*Source records*:
-*-
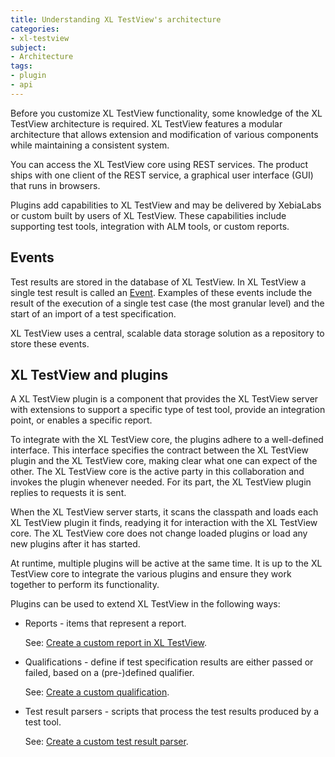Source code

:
 ```yaml
---
title: Understanding XL TestView's architecture
categories:
- xl-testview
subject:
- Architecture
tags:
- plugin
- api
---
```


Before you customize XL TestView functionality, some knowledge of the XL TestView architecture is required. XL TestView features a modular architecture that allows extension and modification of various components while maintaining a consistent system.

You can access the XL TestView core using REST services. The product ships with one client of the REST service, a graphical user interface (GUI) that runs in browsers.

Plugins add capabilities to XL TestView and may be delivered by XebiaLabs or custom built by users of XL TestView. These capabilities include supporting test tools, integration with ALM tools, or custom reports.

## Events

Test results are stored in the database of XL TestView. In XL TestView a single test result is called an [Event](/xl-testview/concept/events.html).
Examples of these events include the result of the execution of a single test case (the most granular level) and the start of an import of a test specification.

XL TestView uses a central, scalable data storage solution as a repository to store these events.

## XL TestView and plugins

A XL TestView plugin is a component that provides the XL TestView server with extensions to support a specific type of test tool, provide an integration point, or enables a specific report.

To integrate with the XL TestView core, the plugins adhere to a well-defined interface. This interface specifies the contract between the XL TestView plugin and the XL TestView core, making  clear what one can expect of the other. The XL TestView core is the active party in this collaboration and invokes the plugin whenever needed. For its part, the XL TestView plugin replies to requests it is sent. 

When the XL TestView server starts, it scans the classpath and loads each XL TestView plugin it finds, readying it for interaction with the XL TestView core. The XL TestView core does not change loaded plugins or load any new plugins after it has started.

At runtime, multiple plugins will be active at the same time. It is up to the XL TestView core to integrate the various plugins and ensure they work together to perform its functionality.

Plugins can be used to extend XL TestView in the following ways:

- Reports - items that represent a report.
  
  See: [Create a custom report in XL TestView](/xl-testview/how-to/create-a-custom-report.html).
- Qualifications - define if test specification results are either passed or failed, based on a (pre-)defined qualifier.

  See: [Create a custom qualification](/xl-testview/how-to/create-a-custom-qualification.html).
- Test result parsers - scripts that process the test results produced by a test tool.

  See: [Create a custom test result parser](/xl-testview/how-to/create-a-custom-test-results-parser.html).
-*-
*Your objective*:
Give back exactly the lines from the line containing "Plugins can be" to the end of the entries, and no other lines.

*Result for this exercise*:
Plugins can be used to extend XL TestView in the following ways:

- Reports - items that represent a report.
  
  See: [Create a custom report in XL TestView](/xl-testview/how-to/create-a-custom-report.html).
- Qualifications - define if test specification results are either passed or failed, based on a (pre-)defined qualifier.

  See: [Create a custom qualification](/xl-testview/how-to/create-a-custom-qualification.html).
- Test result parsers - scripts that process the test results produced by a test tool.

  See: [Create a custom test result parser](/xl-testview/how-to/create-a-custom-test-results-parser.html).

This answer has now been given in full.